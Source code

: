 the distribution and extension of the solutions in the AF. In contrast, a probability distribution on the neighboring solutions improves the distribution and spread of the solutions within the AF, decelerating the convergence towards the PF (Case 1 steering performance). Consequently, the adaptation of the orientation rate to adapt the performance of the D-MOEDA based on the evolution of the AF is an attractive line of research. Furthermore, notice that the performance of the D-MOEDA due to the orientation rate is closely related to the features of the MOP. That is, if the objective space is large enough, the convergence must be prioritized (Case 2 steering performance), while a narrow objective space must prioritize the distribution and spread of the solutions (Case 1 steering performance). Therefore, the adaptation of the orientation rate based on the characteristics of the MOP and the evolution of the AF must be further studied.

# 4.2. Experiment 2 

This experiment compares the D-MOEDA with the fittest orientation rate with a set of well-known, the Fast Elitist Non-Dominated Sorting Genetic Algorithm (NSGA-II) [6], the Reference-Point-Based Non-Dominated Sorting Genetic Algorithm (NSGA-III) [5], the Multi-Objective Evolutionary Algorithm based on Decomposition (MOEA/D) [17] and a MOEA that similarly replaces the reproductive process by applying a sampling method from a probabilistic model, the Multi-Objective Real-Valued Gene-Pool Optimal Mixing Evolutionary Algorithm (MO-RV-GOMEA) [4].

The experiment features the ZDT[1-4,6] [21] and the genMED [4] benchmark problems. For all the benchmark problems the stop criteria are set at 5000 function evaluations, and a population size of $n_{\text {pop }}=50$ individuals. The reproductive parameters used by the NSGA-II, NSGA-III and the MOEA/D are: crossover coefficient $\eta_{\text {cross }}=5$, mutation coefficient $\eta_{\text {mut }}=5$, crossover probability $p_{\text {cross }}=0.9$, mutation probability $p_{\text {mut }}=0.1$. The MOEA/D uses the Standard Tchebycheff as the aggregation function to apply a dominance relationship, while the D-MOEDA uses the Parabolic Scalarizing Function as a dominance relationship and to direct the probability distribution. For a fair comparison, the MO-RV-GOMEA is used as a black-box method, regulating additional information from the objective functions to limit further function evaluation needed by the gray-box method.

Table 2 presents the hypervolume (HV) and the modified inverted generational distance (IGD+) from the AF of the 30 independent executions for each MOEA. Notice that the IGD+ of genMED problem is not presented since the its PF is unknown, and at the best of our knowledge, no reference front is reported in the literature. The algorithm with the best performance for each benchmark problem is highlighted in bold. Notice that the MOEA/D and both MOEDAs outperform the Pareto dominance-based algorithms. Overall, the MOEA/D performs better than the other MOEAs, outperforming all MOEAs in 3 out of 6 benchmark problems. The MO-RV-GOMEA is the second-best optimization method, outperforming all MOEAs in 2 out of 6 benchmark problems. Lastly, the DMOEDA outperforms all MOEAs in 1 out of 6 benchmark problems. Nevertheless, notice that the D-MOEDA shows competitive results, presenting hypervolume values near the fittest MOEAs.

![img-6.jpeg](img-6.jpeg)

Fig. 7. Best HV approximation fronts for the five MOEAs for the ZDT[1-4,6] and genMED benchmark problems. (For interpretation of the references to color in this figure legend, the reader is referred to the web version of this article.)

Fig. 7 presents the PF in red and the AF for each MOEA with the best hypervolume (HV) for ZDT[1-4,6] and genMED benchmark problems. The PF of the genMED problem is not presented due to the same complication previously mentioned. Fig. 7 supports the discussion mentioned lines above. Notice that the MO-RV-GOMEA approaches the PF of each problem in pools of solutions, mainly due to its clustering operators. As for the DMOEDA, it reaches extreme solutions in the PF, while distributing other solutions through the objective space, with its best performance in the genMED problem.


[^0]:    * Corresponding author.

==*==

EXERCISE DESCRIPTION -> Retype, exactly and in full, the lines above from the one containing "# 4.2. Experiment 2" through the one containing "This experiment compares".

FINISHED EXERCISE ->
# 4.2. Experiment 2 

This experiment compares the D-MOEDA with the fittest orientation rate with a set of well-known, the Fast Elitist Non-Dominated Sorting Genetic Algorithm (NSGA-II) [6], the Reference-Point-Based Non-Dominated Sorting Genetic Algorithm (NSGA-III) [5], the Multi-Objective Evolutionary Algorithm based on Decomposition (MOEA/D) [17] and a MOEA that similarly replaces the reproductive process by applying a sampling method from a probabilistic model, the Multi-Objective Real-Valued Gene-Pool Optimal Mixing Evolutionary Algorithm (MO-RV-GOMEA) [4].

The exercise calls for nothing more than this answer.